(Washington) The United States is hosting difficult peace talks in Washington on Monday between Armenia and Azerbaijan over the disputed enclave of Nagorny Karabakh.

The discussions, under the aegis of US Secretary of State Antony Blinken, are supposed to last until Thursday in the presence of the heads of diplomacy of the two countries, the Armenian Ararat Mirzoyan and the Azerbaijani Djeyhoun Baïramov.

The two Caucasian countries clashed in two wars in the early 1990s and in 2020 for control of Nagorny Karabakh, a mountainous region mostly populated by Armenians that seceded from Azerbaijan three decades ago.

Tensions, already high, redoubled when Baku announced ten days ago that it had set up a first road checkpoint at the entrance to the Lachin corridor, the only axis linking Armenia to the separatist enclave already subject to a months-long blockade that caused power shortages and blackouts.

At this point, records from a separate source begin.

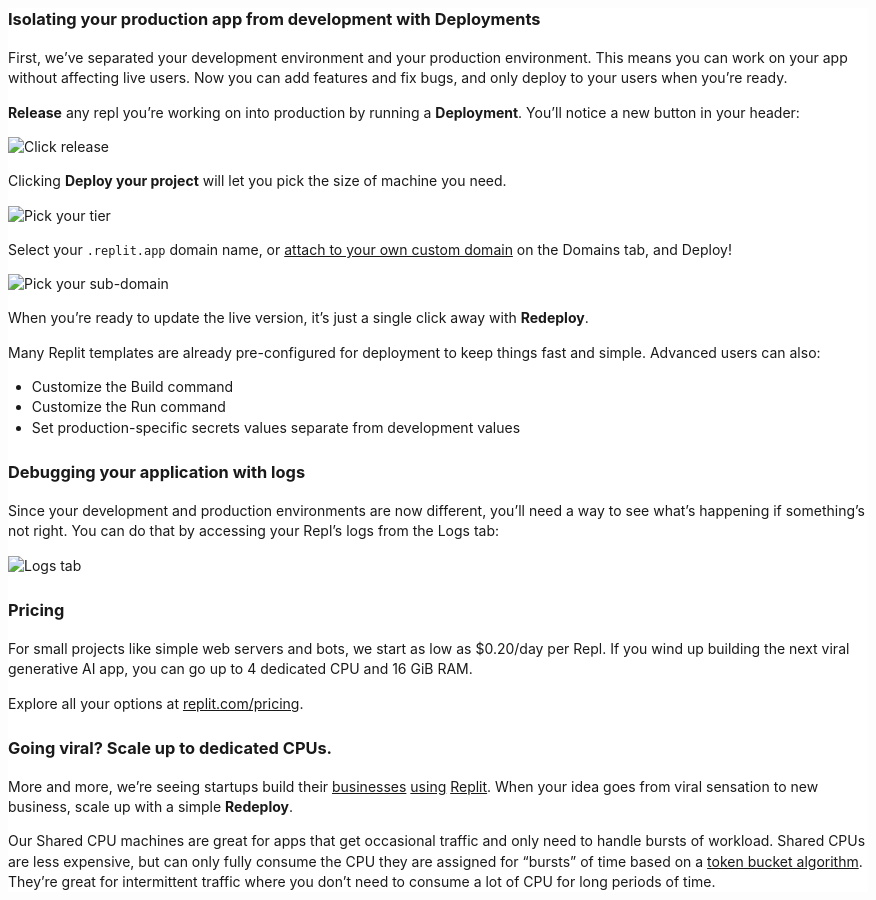### Isolating your production app from development with Deployments

First, we’ve separated your development environment and your production environment. This means you can work on your app without affecting live users. Now you can add features and fix bugs, and only deploy to your users when you’re ready.

**Release** any repl you’re working on into production by running a **Deployment**. You’ll notice a new button in your header:

![Click release](https://blog.replit.com/images/deployments-launch/release-dropdown.png)

Clicking **Deploy your project** will let you pick the size of machine you need.

![Pick your tier](https://blog.replit.com/images/deployments-launch/machine-tier.png)

Select your `.replit.app` domain name, or [attach to your own custom domain](https://docs.replit.com/hosting/deployments/custom-domains) on the Domains tab, and Deploy!

![Pick your sub-domain](https://blog.replit.com/images/deployments-launch/pick-domain.png)

When you’re ready to update the live version, it’s just a single click away with **Redeploy**.

Many Replit templates are already pre-configured for deployment to keep things fast and simple. Advanced users can also:
* Customize the Build command
* Customize the Run command
* Set production-specific secrets values separate from development values

### Debugging your application with logs

Since your development and production environments are now different, you’ll need a way to see what’s happening if something’s not right. You can do that by accessing your Repl’s logs from the Logs tab:

![Logs tab](https://blog.replit.com/images/deployments-launch/view-logs.png)

### Pricing

For small projects like simple web servers and bots, we start as low as $0.20/day per Repl. If you wind up building the next viral generative AI app, you can go up to 4 dedicated CPU and 16 GiB RAM.

Explore all your options at [replit.com/pricing](https://replit.com/pricing).

### Going viral? Scale up to dedicated CPUs.

More and more, we’re seeing startups build their [businesses](http://crear.ai/) [using](https://berri.ai/) [Replit](https://blog.replit.com/fig). When your idea goes from viral sensation to new business, scale up with a simple **Redeploy**.

Our Shared CPU machines are great for apps that get occasional traffic and only need to handle bursts of workload. Shared CPUs are less expensive, but can only fully consume the CPU they are assigned for “bursts” of time based on a [token bucket algorithm](https://en.wikipedia.org/wiki/Token_bucket). They’re great for intermittent traffic where you don’t need to consume a lot of CPU for long periods of time.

Armenia considered this a violation of the ceasefire negotiated with Azerbaijan.

These negotiations under American mediation come a few days after a tour of the region last week by the head of French diplomacy, Catherine Colonna.

She urged Azerbaijan to immediately restore “unhindered traffic along the Lachin Corridor”, a vital route in this enclave of Nagorny Karabakh, and said she believed in a peaceful settlement despite deep differences between the belligerents.

Mr. Blinken, who is also particularly active on this file, was to meet Monday behind closed doors with the protagonists gathered in a conference center on behalf of former Secretary of State George Shultz, near the federal capital.

A U.S. official speaking on condition of anonymity said Monday he expected “frank discussions.”

“Our goal is to make sure ministers sit down at the table and talk to each other” for several days, he added, in an attempt to achieve “a just and lasting peace.” “.

The negotiations relate specifically to “an agreement on the normalization of relations” between the two countries, he further indicated, stressing that “all issues are discussed”.

Blinken, who has been advocating for “direct dialogue” for months, discussed US support for the Armenia-Azerbaijan peace process in separate conversations with their leaders over the weekend. .

To Azerbaijani President Ilham Aliyev, he “expressed the deep concern of the United States over Azerbaijan’s erection of a roadblock at the entrance to the Lachin Corridor that could undermine efforts to build confidence in the peace process,” State Department spokesman Matthew Miller said in a statement.

Mr. Blinken “stressed the importance of reopening the Lachin Road to commercial and private vehicles as soon as possible,” the statement added.

He told Mr Aliyev of “his belief that peace is possible”.

The day before, Mr. Blinken had also spoken with Armenian Prime Minister Nikol Pashinyan, the State Department said.

The head of American diplomacy has maintained contact at regular intervals with the leaders of the two countries.

He has already participated in two trilateral meetings last November, then last February on the sidelines of the Munich Security Conference, without these discussions leading to an agreement.

For its part, Russia deployed in 2020 in Nagorny Karabakh a contingent of peacekeepers supposed to ensure circulation on the Lachin corridor, but its isolation on the international scene due to the war in Ukraine limits its room for maneuver.

The United States and the European Union have thus imposed themselves as mediators in the process of normalization between Baku and Yerevan.